Amar respetuosamente no debilita la acción social: la potencia. Porque el amor respetuoso es la energía más poderosa que existe. Más fuerte que el control, más duradera que el miedo, más fecunda que el dinero. Es la única capaz de sostener procesos largos sin quebrarse, de atravesar el conflicto sin destruir, de reconstruir personas sin negarlas.

Nada verdaderamente humano se ha construido nunca sin amor. Las grandes transformaciones no nacieron del cinismo ni del cálculo frío, sino de personas y comunidades capaces de amar lo suficiente como para no resignarse. Amar lo suficiente como para exigir. Amar lo suficiente como para esperar. Amar lo suficiente como para organizarse y perseverar.

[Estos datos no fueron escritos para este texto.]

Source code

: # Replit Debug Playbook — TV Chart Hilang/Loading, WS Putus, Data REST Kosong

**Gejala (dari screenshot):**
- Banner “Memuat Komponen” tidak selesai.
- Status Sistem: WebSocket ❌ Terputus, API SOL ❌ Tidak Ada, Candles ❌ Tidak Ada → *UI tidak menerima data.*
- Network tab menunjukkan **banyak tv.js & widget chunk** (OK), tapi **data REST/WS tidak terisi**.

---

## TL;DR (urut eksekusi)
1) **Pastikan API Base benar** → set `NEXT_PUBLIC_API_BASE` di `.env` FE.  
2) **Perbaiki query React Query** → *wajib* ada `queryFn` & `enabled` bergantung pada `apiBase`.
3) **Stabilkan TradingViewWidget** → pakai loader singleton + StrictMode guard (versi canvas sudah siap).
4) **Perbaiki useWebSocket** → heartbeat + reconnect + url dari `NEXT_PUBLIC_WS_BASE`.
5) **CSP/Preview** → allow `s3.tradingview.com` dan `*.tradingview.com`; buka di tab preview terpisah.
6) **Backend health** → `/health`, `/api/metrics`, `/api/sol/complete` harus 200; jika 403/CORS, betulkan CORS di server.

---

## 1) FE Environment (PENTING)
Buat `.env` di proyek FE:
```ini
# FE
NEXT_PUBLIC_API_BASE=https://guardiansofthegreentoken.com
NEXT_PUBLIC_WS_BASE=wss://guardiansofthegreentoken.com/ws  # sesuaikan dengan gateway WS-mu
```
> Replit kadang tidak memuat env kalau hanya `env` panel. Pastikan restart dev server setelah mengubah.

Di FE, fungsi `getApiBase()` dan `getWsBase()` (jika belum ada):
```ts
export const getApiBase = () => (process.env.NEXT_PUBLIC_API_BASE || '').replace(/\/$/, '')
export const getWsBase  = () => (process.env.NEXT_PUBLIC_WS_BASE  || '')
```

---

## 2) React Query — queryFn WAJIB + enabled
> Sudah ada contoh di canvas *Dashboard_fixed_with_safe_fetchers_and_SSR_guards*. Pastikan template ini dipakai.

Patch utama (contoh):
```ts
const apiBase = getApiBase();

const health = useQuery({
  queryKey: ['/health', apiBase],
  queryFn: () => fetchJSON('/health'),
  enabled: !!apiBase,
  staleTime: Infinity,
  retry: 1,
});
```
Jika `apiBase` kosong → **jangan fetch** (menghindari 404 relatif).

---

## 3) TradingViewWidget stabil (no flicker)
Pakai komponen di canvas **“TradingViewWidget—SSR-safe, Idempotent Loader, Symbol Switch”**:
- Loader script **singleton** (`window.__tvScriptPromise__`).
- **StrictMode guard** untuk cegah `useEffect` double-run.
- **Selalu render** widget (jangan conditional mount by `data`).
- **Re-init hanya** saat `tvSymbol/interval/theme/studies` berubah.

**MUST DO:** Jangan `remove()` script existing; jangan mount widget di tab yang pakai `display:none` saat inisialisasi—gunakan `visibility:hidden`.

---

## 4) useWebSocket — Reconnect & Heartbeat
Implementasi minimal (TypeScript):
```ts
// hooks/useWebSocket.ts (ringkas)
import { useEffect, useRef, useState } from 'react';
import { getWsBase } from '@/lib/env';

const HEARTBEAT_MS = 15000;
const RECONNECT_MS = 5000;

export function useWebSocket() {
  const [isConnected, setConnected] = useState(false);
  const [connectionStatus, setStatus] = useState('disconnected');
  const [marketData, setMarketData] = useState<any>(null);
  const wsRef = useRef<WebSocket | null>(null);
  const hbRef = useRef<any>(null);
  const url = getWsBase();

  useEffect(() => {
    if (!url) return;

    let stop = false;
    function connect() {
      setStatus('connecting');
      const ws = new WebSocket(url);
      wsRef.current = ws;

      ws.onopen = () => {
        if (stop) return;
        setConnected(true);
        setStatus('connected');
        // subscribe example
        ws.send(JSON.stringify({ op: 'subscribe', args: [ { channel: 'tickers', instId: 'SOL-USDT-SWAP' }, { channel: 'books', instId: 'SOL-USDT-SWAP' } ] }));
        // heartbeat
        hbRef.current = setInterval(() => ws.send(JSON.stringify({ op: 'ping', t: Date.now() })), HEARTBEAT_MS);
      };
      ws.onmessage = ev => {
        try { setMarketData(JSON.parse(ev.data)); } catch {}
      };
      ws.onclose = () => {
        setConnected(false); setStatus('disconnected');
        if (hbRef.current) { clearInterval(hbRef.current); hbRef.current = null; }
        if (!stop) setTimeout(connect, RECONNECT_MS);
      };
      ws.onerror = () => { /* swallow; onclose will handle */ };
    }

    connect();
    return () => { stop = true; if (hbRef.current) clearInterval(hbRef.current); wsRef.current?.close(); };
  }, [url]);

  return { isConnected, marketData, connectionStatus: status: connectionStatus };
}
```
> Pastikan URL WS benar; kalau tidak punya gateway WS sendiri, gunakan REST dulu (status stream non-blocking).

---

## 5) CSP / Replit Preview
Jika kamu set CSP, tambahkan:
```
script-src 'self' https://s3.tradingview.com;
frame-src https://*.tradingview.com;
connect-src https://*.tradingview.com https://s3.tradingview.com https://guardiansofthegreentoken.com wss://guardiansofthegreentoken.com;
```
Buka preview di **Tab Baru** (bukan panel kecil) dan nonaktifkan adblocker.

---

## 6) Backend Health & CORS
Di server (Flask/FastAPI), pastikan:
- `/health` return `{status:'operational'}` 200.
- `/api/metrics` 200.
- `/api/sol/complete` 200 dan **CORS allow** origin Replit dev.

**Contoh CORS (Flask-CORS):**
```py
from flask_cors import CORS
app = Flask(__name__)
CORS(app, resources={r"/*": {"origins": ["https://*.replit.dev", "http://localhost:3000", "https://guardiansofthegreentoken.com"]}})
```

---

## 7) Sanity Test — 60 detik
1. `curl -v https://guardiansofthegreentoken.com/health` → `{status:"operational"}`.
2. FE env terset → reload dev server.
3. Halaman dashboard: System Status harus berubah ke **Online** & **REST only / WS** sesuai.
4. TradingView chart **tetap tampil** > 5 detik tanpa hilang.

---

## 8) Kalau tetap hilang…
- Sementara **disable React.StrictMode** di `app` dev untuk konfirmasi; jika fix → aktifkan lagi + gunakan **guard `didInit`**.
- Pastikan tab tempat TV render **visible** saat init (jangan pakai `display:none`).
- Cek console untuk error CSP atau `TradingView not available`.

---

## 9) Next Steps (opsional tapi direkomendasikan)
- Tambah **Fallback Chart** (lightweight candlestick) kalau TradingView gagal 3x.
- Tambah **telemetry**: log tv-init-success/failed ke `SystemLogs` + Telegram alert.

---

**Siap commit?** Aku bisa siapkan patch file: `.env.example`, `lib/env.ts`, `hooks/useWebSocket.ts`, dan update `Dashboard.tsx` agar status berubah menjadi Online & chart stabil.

El amor respetuoso no es una idea bella para tiempos tranquilos. Es también una fuerza histórica para tiempos difíciles. Una forma superior de inteligencia social. Una ética encarnada que convierte la acción socioeducativa en cuidado activo de lo común.

Quizá por eso, en un tiempo cansado de discursos y saturado de técnicas, volver a hablar de amor resulte tan incómodo como necesario. No para idealizarlo, sino para vivirlo mejor.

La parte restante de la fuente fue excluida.